DPM tools do not have shear edges as are often used with high-speed compression molding, so post-mold trimming of parts will be required upon demolding.
While the DPM process was initially developed for production manufacturing, the low cost and rapid turnaround of DPM tooling means this process is also ideal for use in prototyping operations. DPM can also be very cost-effective for programs with low-to-very-low production volumes, where the high cost and long lead times for producing steel or aluminum tooling is cost-prohibitive, and where the high cycle times typical with conventional epoxy compression tools makes piece-price uncompetitive. With the DPM process, our thin-shell composite tools run at cycle times typical of steel tooling – 30-90 seconds / cycle depending on part size and geometry.
During prototyping or production launch, should significant mold changes be required, with DPM it is faster and less costly to create a new mold than to build up a bank of molded parts and wait for steel or aluminum tooling to be modified.
Unlike solid steel or aluminum tools, which are designed to maintain a specific gap based on specific materials, DPM tools can run on force without stops, so a wider range of materials (and charge thicknesses) can be tried without making tooling changes – an ideal situation for prototyping operations where a variety of materials are being trialed.

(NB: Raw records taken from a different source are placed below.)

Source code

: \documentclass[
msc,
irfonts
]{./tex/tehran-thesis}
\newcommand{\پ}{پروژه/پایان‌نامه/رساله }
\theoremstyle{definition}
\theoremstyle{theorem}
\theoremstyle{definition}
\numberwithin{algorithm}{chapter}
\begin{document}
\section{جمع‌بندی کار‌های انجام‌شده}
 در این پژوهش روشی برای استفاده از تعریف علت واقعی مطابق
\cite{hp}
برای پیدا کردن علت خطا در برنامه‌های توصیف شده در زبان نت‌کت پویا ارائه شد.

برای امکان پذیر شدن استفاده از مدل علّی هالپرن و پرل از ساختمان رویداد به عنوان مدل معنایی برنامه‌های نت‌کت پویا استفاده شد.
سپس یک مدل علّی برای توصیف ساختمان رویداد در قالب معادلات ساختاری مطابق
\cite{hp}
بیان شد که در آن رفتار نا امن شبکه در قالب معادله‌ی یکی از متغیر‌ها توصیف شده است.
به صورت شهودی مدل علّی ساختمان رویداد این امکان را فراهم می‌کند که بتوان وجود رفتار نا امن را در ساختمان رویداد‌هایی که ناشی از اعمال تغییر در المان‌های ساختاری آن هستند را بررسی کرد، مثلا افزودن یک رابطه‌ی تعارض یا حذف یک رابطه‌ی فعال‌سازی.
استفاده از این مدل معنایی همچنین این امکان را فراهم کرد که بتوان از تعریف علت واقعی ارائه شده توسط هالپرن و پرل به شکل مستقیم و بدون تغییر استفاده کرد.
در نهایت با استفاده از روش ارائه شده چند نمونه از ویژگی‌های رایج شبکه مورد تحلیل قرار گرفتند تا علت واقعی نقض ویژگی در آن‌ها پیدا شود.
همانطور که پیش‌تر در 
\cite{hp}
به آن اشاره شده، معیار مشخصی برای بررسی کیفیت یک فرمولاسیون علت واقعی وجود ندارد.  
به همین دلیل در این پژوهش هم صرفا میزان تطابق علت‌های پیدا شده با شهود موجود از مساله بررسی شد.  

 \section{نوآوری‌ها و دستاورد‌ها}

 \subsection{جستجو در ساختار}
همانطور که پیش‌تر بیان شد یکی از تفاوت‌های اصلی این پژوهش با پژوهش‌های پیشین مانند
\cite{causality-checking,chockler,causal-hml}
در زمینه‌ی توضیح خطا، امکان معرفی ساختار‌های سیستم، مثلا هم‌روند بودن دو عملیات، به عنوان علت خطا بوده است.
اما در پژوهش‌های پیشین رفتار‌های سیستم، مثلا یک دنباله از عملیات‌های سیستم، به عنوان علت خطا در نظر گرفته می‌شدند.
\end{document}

Depending on geometry, it is often possible to build only single-sided tools (with the second half being replaced by a rubber bladder). While this is faster and less costly tooling, it obviously requires some design concessions (e.g. no sharp details and a non-visible back side, since the substrate material will not be flattened / consolidated well by the rubber bladder). Single-sided tools are extremely easy to modify, so this technique can be useful in early stage prototyping.
Our conventional thin-shell composite tools can be cast from an existing part, clay or wood model, or many other structures. The model should be cut as an “A-surface” male and some consideration should be given to shrinkage of the molded part to allow for demolding. For reference, the first “pull” off the tool is from the A-side.For even lower cost tooling for very-limited production runs (50 or fewer parts) and extremely fast turnarounds, a different base tooling resin can be substituted that sets up in as little as 30 minutes. These tools cannot withstand prolonged heat the way our conventional DPM tools can, but this is an option for specific situations where extreme speed is needed.